──────── Data to use

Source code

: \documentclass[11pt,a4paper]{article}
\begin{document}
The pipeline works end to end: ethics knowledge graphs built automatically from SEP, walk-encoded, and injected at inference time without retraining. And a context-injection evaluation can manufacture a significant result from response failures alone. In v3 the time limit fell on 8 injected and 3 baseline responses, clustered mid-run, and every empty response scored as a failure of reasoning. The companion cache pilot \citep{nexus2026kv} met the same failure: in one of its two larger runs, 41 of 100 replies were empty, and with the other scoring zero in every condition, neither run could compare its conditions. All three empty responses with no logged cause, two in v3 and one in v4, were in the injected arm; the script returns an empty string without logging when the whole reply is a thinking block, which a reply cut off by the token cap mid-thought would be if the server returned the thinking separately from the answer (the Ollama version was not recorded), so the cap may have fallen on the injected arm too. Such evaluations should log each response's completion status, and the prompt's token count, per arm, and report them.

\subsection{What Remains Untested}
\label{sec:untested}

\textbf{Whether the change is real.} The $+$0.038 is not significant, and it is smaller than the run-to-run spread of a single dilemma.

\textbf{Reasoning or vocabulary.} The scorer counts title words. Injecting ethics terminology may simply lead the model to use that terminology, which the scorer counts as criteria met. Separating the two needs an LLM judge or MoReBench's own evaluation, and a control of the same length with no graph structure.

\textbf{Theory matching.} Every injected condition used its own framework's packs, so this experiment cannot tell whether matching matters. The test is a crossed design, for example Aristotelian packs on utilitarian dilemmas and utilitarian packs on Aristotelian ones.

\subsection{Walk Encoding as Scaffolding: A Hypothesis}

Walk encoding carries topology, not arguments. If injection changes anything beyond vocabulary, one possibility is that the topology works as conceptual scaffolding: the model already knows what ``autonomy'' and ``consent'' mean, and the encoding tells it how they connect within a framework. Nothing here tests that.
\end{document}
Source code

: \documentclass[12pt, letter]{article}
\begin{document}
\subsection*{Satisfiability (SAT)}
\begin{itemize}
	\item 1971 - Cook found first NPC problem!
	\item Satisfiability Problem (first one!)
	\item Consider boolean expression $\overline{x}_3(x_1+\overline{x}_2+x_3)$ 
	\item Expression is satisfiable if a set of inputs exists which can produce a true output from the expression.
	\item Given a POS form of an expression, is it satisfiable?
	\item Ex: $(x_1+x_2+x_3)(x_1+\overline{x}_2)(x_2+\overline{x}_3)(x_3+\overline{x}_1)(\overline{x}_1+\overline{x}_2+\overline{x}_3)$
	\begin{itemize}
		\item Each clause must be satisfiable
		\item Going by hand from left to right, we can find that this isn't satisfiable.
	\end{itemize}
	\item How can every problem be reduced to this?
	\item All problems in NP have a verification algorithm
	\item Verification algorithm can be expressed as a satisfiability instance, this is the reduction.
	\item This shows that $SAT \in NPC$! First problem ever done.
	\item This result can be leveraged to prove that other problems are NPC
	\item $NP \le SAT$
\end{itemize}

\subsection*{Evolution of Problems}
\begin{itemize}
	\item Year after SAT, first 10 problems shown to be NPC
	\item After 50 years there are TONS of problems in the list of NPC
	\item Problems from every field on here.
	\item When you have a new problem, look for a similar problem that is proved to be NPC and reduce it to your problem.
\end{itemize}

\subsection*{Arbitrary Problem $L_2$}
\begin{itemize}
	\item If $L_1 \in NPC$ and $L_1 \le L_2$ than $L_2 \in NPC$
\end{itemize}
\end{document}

────────────────

**What this task involves**
Reproduce the listing above precisely.

**Exercise result**
Source code

: \documentclass[11pt,a4paper]{article}
\begin{document}
The pipeline works end to end: ethics knowledge graphs built automatically from SEP, walk-encoded, and injected at inference time without retraining. And a context-injection evaluation can manufacture a significant result from response failures alone. In v3 the time limit fell on 8 injected and 3 baseline responses, clustered mid-run, and every empty response scored as a failure of reasoning. The companion cache pilot \citep{nexus2026kv} met the same failure: in one of its two larger runs, 41 of 100 replies were empty, and with the other scoring zero in every condition, neither run could compare its conditions. All three empty responses with no logged cause, two in v3 and one in v4, were in the injected arm; the script returns an empty string without logging when the whole reply is a thinking block, which a reply cut off by the token cap mid-thought would be if the server returned the thinking separately from the answer (the Ollama version was not recorded), so the cap may have fallen on the injected arm too. Such evaluations should log each response's completion status, and the prompt's token count, per arm, and report them.

\subsection{What Remains Untested}
\label{sec:untested}

\textbf{Whether the change is real.} The $+$0.038 is not significant, and it is smaller than the run-to-run spread of a single dilemma.

\textbf{Reasoning or vocabulary.} The scorer counts title words. Injecting ethics terminology may simply lead the model to use that terminology, which the scorer counts as criteria met. Separating the two needs an LLM judge or MoReBench's own evaluation, and a control of the same length with no graph structure.

\textbf{Theory matching.} Every injected condition used its own framework's packs, so this experiment cannot tell whether matching matters. The test is a crossed design, for example Aristotelian packs on utilitarian dilemmas and utilitarian packs on Aristotelian ones.

\subsection{Walk Encoding as Scaffolding: A Hypothesis}

Walk encoding carries topology, not arguments. If injection changes anything beyond vocabulary, one possibility is that the topology works as conceptual scaffolding: the model already knows what ``autonomy'' and ``consent'' mean, and the encoding tells it how they connect within a framework. Nothing here tests that.
\end{document}
Source code

: \documentclass[12pt, letter]{article}
\begin{document}
\subsection*{Satisfiability (SAT)}
\begin{itemize}
	\item 1971 - Cook found first NPC problem!
	\item Satisfiability Problem (first one!)
	\item Consider boolean expression $\overline{x}_3(x_1+\overline{x}_2+x_3)$ 
	\item Expression is satisfiable if a set of inputs exists which can produce a true output from the expression.
	\item Given a POS form of an expression, is it satisfiable?
	\item Ex: $(x_1+x_2+x_3)(x_1+\overline{x}_2)(x_2+\overline{x}_3)(x_3+\overline{x}_1)(\overline{x}_1+\overline{x}_2+\overline{x}_3)$
	\begin{itemize}
		\item Each clause must be satisfiable
		\item Going by hand from left to right, we can find that this isn't satisfiable.
	\end{itemize}
	\item How can every problem be reduced to this?
	\item All problems in NP have a verification algorithm
	\item Verification algorithm can be expressed as a satisfiability instance, this is the reduction.
	\item This shows that $SAT \in NPC$! First problem ever done.
	\item This result can be leveraged to prove that other problems are NPC
	\item $NP \le SAT$
\end{itemize}

\subsection*{Evolution of Problems}
\begin{itemize}
	\item Year after SAT, first 10 problems shown to be NPC
	\item After 50 years there are TONS of problems in the list of NPC
	\item Problems from every field on here.
	\item When you have a new problem, look for a similar problem that is proved to be NPC and reduce it to your problem.
\end{itemize}

\subsection*{Arbitrary Problem $L_2$}
\begin{itemize}
	\item If $L_1 \in NPC$ and $L_1 \le L_2$ than $L_2 \in NPC$
\end{itemize}
\end{document}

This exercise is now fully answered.